The death of former Presidential candidate George McGovern caused a moment of reflection for me.
He was the recipient of my first Presidential vote. And even though he lost in a landslide — winning only one state and the District of Columbia — in the race against Richard Nixon, I never regretted the choice.
I liked his commitment to the greater good, social justice and principle, values that led him to become one of the greatest political leaders as a failed Presidential candidate in American history. He inspired a generation to service.
A wonderful tribute to McGovern appeared in Sunday's Washington Post. It was written by Bob Dole, another failed Presidential candidate, former fellow Senator and a person who worked diligently against him as a Republican leader in the 1972 campaign. The two bonded when reunited at the funeral of Nixon's wife, Pat. Dole asked McGovern what drove him to attend the funeral of the wife of the man who had defeated him in an election marred by "dirty tricks" — that led to Watergate and ultimately the resignation of Nixon and vice president Spiro Agnew. McGovern replied, "You can't go on campaigning forever."
McGovern was a good man who opposed the Vietnam War. Once desiring to be a Methodist minister, he said he grew to oppose war after fighting in one. In that disastrous 1972 campaign, he was a victim of circumstance, culture, going against the grain, bad tactics, the popularity of Nixon and being linked to a counter-culture that scared many.
He returned to his foundational principles devoted the rest of his life to eradicating hunger. Many children in the world are better off today because of him and Bob Dole.
Here is an excerpt from Dole's tribute:
“'You can’t keep on campaigning forever.'”"That classy remark was typical of George, a true gentleman who was one of the finest public servants I had the privilege to know.I am sure there are some who were surprised by the long friendship that George and I shared. After all, before his death this weekend at age 90, he was a proud and unapologetic liberal Democrat and I am a lifelong Republican. As chairman of the Republican Party, I did what I could to ensure the defeat of his 1972 run for the White House. When the election was over, however, George and I knew that we couldn’t keep on campaigning forever. We also knew that what we had in common was far more important than our different political philosophies.
"We would both come to understand that our most important commonality — the one that would unite us during and after our service on Capitol Hill — was our shared desire to eliminate hunger in this country and around the world. As colleagues in the 1970s on the Senate Hunger and Human Needs Committee, we worked together to reform the Food Stamp Program, expand the domestic school lunch program and establish the Special Supplemental Program for Women, Infants, and Children.

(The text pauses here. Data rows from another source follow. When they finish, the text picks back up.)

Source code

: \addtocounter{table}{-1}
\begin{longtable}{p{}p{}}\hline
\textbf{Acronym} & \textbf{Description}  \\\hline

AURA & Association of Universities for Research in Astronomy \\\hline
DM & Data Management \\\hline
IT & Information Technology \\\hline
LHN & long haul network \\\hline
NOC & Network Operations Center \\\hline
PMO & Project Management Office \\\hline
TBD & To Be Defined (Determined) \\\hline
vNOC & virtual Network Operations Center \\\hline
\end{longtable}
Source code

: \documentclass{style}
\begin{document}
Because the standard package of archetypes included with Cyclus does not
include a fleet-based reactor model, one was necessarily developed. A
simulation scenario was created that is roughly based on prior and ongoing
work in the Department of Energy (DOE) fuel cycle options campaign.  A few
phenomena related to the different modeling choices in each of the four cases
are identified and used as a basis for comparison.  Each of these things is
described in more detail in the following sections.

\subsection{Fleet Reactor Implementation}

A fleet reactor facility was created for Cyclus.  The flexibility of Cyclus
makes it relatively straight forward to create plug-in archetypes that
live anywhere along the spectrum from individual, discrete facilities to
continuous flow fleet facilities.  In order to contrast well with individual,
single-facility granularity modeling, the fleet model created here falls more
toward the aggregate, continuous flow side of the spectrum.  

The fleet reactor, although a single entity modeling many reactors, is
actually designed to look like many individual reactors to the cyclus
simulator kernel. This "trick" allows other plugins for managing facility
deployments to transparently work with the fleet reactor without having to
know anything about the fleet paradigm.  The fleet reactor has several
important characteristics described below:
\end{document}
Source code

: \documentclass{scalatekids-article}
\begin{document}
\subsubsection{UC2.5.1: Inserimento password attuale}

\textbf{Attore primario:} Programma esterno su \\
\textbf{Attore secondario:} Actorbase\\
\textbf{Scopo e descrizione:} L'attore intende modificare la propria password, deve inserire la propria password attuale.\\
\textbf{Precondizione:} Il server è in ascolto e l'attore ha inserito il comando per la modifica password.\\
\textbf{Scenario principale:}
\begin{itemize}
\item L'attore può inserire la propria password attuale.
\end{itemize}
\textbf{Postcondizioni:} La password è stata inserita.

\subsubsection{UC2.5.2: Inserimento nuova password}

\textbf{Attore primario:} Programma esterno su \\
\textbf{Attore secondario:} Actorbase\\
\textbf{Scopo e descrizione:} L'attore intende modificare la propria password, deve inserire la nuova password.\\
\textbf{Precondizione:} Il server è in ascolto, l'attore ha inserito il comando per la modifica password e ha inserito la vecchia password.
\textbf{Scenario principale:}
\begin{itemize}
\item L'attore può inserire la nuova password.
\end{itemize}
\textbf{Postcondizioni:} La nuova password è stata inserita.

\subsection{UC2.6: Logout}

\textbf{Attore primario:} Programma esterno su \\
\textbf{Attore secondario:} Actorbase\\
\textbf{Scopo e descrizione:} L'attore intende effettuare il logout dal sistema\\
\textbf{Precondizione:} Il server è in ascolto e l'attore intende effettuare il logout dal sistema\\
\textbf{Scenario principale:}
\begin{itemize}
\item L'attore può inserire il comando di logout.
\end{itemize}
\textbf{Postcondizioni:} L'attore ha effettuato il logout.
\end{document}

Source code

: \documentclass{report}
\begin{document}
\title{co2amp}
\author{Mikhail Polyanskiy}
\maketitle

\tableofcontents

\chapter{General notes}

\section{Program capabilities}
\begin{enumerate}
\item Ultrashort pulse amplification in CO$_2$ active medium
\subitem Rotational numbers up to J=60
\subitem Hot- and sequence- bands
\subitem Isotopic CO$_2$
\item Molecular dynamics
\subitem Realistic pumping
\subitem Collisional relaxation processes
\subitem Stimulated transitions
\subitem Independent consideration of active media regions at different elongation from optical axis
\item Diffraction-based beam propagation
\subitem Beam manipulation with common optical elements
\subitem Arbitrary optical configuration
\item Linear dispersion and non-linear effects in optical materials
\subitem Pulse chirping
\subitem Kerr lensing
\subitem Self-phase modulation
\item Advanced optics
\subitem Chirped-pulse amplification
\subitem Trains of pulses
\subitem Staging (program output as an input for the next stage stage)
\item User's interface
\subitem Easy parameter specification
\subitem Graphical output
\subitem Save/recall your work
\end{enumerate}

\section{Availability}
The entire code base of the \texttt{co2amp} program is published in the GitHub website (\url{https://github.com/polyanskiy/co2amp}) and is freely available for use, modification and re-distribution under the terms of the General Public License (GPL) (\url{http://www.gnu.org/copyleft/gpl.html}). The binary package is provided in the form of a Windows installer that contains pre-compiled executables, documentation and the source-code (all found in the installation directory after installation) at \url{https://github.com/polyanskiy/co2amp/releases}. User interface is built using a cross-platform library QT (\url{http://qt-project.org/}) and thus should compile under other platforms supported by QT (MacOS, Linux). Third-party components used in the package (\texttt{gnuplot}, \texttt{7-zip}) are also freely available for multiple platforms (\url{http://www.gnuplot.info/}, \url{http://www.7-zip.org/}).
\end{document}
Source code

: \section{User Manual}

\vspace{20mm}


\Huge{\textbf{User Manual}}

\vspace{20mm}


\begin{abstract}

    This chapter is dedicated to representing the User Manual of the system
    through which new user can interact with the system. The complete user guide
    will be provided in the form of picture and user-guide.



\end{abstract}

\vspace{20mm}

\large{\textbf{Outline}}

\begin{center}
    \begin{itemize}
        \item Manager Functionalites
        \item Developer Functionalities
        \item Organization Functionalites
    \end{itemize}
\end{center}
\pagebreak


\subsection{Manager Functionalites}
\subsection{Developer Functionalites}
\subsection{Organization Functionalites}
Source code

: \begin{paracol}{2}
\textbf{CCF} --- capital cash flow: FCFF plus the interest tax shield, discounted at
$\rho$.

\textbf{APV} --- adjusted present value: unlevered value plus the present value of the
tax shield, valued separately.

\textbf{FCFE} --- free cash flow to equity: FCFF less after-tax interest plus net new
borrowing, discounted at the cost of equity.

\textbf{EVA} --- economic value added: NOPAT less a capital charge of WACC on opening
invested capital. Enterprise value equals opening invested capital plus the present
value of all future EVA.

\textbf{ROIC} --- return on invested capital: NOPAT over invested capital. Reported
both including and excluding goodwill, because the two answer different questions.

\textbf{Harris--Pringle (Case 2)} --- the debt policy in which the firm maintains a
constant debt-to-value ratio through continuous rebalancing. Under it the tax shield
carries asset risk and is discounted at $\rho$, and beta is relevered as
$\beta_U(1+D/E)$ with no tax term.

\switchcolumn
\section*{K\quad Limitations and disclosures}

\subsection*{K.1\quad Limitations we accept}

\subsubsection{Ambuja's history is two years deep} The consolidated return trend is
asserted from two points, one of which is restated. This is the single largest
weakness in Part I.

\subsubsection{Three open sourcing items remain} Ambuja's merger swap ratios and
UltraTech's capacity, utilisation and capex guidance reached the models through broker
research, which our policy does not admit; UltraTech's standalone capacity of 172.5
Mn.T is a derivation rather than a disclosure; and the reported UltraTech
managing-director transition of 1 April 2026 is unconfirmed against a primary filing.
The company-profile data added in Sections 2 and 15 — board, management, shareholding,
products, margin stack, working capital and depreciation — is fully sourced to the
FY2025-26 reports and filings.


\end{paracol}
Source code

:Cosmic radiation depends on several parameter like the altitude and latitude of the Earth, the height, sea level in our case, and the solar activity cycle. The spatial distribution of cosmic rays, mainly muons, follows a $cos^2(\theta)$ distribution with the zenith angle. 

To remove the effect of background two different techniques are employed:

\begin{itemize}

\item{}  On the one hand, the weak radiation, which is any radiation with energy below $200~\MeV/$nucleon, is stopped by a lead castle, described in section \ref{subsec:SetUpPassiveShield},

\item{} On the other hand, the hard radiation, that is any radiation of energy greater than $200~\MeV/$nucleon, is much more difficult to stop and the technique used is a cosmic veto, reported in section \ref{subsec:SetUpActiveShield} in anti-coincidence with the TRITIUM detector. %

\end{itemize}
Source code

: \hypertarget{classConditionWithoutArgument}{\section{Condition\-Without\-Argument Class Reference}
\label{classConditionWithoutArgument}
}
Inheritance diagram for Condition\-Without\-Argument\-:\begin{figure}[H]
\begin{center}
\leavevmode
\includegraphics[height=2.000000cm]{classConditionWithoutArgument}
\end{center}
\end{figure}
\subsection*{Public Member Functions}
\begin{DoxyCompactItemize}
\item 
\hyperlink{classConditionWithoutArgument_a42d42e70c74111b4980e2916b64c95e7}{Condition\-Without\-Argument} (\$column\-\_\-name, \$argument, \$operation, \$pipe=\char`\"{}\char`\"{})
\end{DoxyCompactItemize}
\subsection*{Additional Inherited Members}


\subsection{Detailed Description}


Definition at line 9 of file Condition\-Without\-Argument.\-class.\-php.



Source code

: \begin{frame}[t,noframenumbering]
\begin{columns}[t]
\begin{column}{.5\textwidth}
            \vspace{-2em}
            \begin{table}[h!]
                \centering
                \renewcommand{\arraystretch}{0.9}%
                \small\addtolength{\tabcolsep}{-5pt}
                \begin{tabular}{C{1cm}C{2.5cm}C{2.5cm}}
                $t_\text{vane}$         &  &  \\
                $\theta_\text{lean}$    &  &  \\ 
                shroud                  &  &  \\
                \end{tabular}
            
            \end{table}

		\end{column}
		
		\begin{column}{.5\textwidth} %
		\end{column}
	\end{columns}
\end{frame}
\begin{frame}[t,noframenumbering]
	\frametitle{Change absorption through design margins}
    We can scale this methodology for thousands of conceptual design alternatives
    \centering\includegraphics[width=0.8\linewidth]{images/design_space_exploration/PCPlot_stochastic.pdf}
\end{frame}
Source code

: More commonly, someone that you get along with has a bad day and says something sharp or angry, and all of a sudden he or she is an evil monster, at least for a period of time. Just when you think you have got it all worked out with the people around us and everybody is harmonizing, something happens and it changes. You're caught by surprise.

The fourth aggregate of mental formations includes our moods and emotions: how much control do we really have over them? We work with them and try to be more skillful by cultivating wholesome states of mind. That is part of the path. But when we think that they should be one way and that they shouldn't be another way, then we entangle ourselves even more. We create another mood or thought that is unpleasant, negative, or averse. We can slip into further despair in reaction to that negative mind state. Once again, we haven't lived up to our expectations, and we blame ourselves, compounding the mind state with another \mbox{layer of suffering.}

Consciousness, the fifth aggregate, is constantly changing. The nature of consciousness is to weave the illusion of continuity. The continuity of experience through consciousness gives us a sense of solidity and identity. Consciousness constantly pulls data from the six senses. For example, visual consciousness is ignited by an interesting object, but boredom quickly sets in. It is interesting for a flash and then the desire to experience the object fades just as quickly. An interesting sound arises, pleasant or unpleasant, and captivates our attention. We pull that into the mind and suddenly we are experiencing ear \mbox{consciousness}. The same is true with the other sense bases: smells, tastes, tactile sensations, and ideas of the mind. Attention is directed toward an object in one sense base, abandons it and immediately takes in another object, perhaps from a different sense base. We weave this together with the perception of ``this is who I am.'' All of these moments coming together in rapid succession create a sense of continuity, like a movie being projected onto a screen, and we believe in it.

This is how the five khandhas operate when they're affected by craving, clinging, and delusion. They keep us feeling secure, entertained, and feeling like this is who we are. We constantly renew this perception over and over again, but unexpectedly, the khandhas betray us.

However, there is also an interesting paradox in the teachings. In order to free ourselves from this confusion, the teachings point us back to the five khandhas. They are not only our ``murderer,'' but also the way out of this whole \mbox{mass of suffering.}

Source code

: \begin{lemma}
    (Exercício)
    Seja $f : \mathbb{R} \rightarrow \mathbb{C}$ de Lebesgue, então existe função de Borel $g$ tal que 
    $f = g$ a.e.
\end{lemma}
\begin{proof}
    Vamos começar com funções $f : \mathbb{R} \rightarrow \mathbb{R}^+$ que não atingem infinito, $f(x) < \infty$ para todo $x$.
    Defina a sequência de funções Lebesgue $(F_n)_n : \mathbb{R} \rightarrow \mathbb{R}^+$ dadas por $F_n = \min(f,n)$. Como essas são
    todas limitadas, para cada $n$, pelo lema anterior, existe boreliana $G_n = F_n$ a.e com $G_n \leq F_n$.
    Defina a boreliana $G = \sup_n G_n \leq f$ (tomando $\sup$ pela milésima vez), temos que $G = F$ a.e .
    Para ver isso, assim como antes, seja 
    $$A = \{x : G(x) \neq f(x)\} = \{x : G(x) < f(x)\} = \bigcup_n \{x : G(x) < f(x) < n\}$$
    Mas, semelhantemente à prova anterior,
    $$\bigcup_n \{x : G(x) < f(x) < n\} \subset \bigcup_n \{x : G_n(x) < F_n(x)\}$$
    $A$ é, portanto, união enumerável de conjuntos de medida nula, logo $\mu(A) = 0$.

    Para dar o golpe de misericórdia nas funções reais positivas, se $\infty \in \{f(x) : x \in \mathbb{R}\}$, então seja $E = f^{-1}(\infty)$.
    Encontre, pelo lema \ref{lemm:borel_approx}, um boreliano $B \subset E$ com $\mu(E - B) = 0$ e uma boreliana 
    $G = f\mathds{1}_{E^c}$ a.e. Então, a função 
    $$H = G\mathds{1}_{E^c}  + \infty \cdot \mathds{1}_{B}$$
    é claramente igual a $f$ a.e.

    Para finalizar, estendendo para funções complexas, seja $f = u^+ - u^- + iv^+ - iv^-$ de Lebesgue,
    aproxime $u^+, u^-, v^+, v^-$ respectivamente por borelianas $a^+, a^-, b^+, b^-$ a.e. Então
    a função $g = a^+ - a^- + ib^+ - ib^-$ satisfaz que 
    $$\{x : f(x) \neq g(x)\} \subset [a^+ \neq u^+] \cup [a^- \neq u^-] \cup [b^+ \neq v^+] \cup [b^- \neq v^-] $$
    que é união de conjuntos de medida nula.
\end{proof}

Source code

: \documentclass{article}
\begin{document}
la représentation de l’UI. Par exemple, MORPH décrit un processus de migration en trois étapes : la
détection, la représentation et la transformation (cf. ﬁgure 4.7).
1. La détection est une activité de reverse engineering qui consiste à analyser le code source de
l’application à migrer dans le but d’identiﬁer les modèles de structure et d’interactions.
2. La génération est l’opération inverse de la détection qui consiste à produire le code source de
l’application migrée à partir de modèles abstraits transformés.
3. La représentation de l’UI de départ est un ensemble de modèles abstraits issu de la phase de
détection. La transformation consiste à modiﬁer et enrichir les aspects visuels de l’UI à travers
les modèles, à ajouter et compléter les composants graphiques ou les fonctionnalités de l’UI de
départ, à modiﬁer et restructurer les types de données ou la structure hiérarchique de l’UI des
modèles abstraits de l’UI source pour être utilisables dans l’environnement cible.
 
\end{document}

"We jointly proposed a program to provide poor children with meals at schools in countries throughout Africa, Asia, Latin America and Eastern Europe. In 2000, President Clinton authorized a two-year pilot program based on our proposal, and in 2002, Congress passed and President George W. Bush signed into law the McGovern-Dole International Food for Education and Child Nutrition Program. Since its inception, the program has provided meals to 22 million children in 41 countries.
"We agreed that the greatest of life’s blessings cannot be counted in electoral votes."
In the volatile political atmosphere of today, it's inspiring to note of the friendship developed by two men on opposite sides of the political aisle (both losers in Presidential elections), one an unapolgetic liberal, another a committed Republican, who built bridges and found common ground to help mankind and advance a solution to a serious world problem.
Some principles bigger than election results. Political "enemies" can become lifelong friends.
Both men shared a bedrock value of doing the best one could to serve things greater than themselves.
Sure, McGovern lost an election. But he maintained his core values and principles.
You can't campaign forever. But there are no finite limits on loving your neighbor.